Delight in these classic Italian Cookies, featuring a buttery, tender cookie base topped with a sweet almond-flavored glaze and colorful rainbow sprinkles. Perfect for sharing at gatherings, these cookies are crisp on the edges with a soft center and beautifully decorated for a festive touch.


Ingredients

Scale

Cookie Dough

  • 1 cup unsalted butter, soft (room temperature)
  • ¾ cup granulated sugar
  • 3 large eggs, room temperature
  • 3 tablespoons whole milk
  • 1 teaspoon almond extract
  • 2¾ cups all-purpose flour
  • 2½ teaspoons baking powder
  • ½ teaspoon salt

Glaze and Decoration

  • 2 cups powdered sugar, sifted
  • ½ teaspoon almond extract
  • 2-3 tablespoons whole milk (start with 2 tablespoons, add the 3rd if needed)
  • Rainbow-colored nonpareil sprinkles


Instructions

  1. Cream Butter and Sugar: In the bowl of a stand mixer fitted with the paddle attachment or using a hand mixer on medium speed, cream the softened butter and granulated sugar together for 1-2 minutes until light and fluffy.
  2. Add Eggs and Flavorings: Add the eggs one at a time, fully incorporating each before adding the next. Then mix in the whole milk and almond extract until everything is thoroughly combined. Scrape the bowl and beaters as needed for even mixing.
  3. Mix Dry Ingredients: In a separate bowl, sift together the all-purpose flour, baking powder, and salt.
  4. Combine Wet and Dry: With the mixer on low speed, slowly add the sifted dry ingredients to the wet mixture. The dough will be very thick.
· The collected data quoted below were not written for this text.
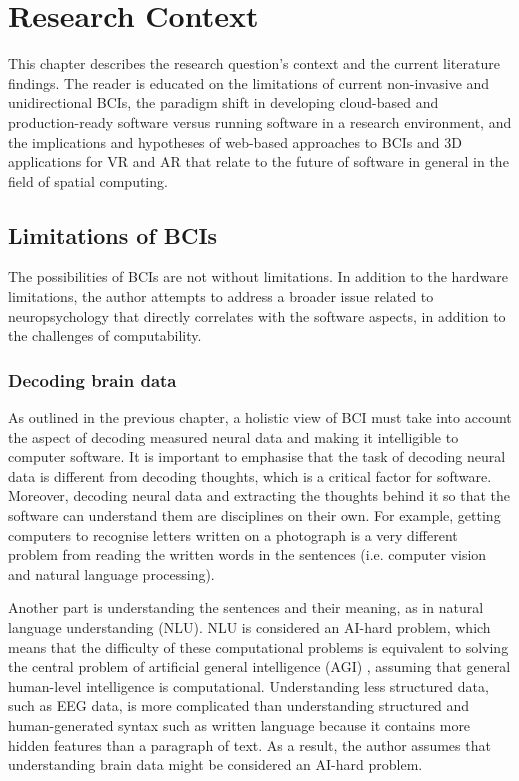 \chapter{Research Context}
\graphicspath{{Chapter2/Figs/}{Chapter2/Figs/}}

This chapter describes the research question's context and the current literature findings. The reader is educated on the limitations of current non-invasive and unidirectional BCIs, the paradigm shift in developing cloud-based and production-ready software versus running software in a research environment, and the implications and hypotheses of web-based approaches to BCIs and 3D applications for VR and AR that relate to the future of software in general in the field of spatial computing.

\section{Limitations of BCIs}
\label{chapter2-limitations-of-bcis}

The possibilities of BCIs are not without limitations. In addition to the hardware limitations, the author attempts to address a broader issue related to neuropsychology that directly correlates with the software aspects, in addition to the challenges of computability.

\subsection{Decoding brain data}
\label{chapter2-decoding-brain-data}

As outlined in the previous chapter, a holistic view of BCI must take into account the aspect of decoding measured neural data and making it intelligible to computer software. It is important to emphasise that the task of decoding neural data is different from decoding thoughts, which is a critical factor for software. Moreover, decoding neural data and extracting the thoughts behind it so that the software can understand them are disciplines on their own. For example, getting computers to recognise letters written on a photograph is a very different problem from reading the written words in the sentences (i.e. computer vision and natural language processing).

Another part is understanding the sentences and their meaning, as in natural language understanding (NLU). NLU is considered an AI-hard problem, which means that the difficulty of these computational problems is equivalent to solving the central problem of artificial general intelligence (AGI) \citep{demasi_theoretical_2010}, assuming that general human-level intelligence is computational. Understanding less structured data, such as EEG data, is more complicated than understanding structured and human-generated syntax such as written language because it contains more hidden features than a paragraph of text. As a result, the author assumes that understanding brain data might be considered an AI-hard problem.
Scrape the sides and bottom of the bowl to ensure all the flour is incorporated evenly.
  5. Chill Dough: Cover the bowl tightly with plastic wrap and refrigerate the dough for 30 to 45 minutes, until firm enough to scoop and roll smoothly.
  6. Prepare for Baking: Preheat the oven to 350°F (177°C). Line three large baking sheets with parchment paper and set aside.
  7. Shape Cookies: Using a 1½-tablespoon cookie scoop, scoop dough and roll each portion into a smooth ball with your hands. Place dough balls on the prepared sheets, spacing them about 2 inches apart. Each sheet should hold 12 evenly spaced dough balls.
  8. Bake: Bake in the center of the preheated oven for 10-12 minutes, or until the tops remain pale and the bottoms are just turning golden. Bake one to two sheets at a time depending on oven capacity. Refrigerate any additional prepared dough balls until ready to bake.
  9. Cool Cookies: Allow cookies to cool on the baking sheets for 5 minutes before transferring to a wire rack to cool completely. Cooling fully is essential before glazing.
  10. Prepare Glaze: In a medium bowl, whisk together powdered sugar, almond extract, and 2 tablespoons of milk until smooth. If needed, add the third tablespoon of milk to achieve a honey- or maple syrup-like consistency—thin enough for dipping but thick enough not to run off.
  11. Dip and Decorate: Dip the top of each cooled cookie into the glaze, letting excess drip off before placing back on the wire rack. Dip 3-4 cookies at a time, then quickly sprinkle rainbow nonpareils on top to allow glaze to partially set for best adherence. Repeat until all cookies are glazed and decorated.
  12. Set Glaze: Let the cookies sit at room temperature until the glaze hardens completely before serving, plating, or storing.

Notes

  • Ensure butter and eggs are at room temperature for better mixing and cookie texture.
  • Use a cookie scoop to keep cookies uniform in size for even baking.
  • Refrigerating dough helps achieve a better shape and prevents spreading during baking.
  • Allow cookies to cool completely before glazing to prevent melting the glaze.
  • Adding sprinkles while glaze is slightly setting helps them stick without sliding off.
  • Store cookies in an airtight container at room temperature for up to 5 days.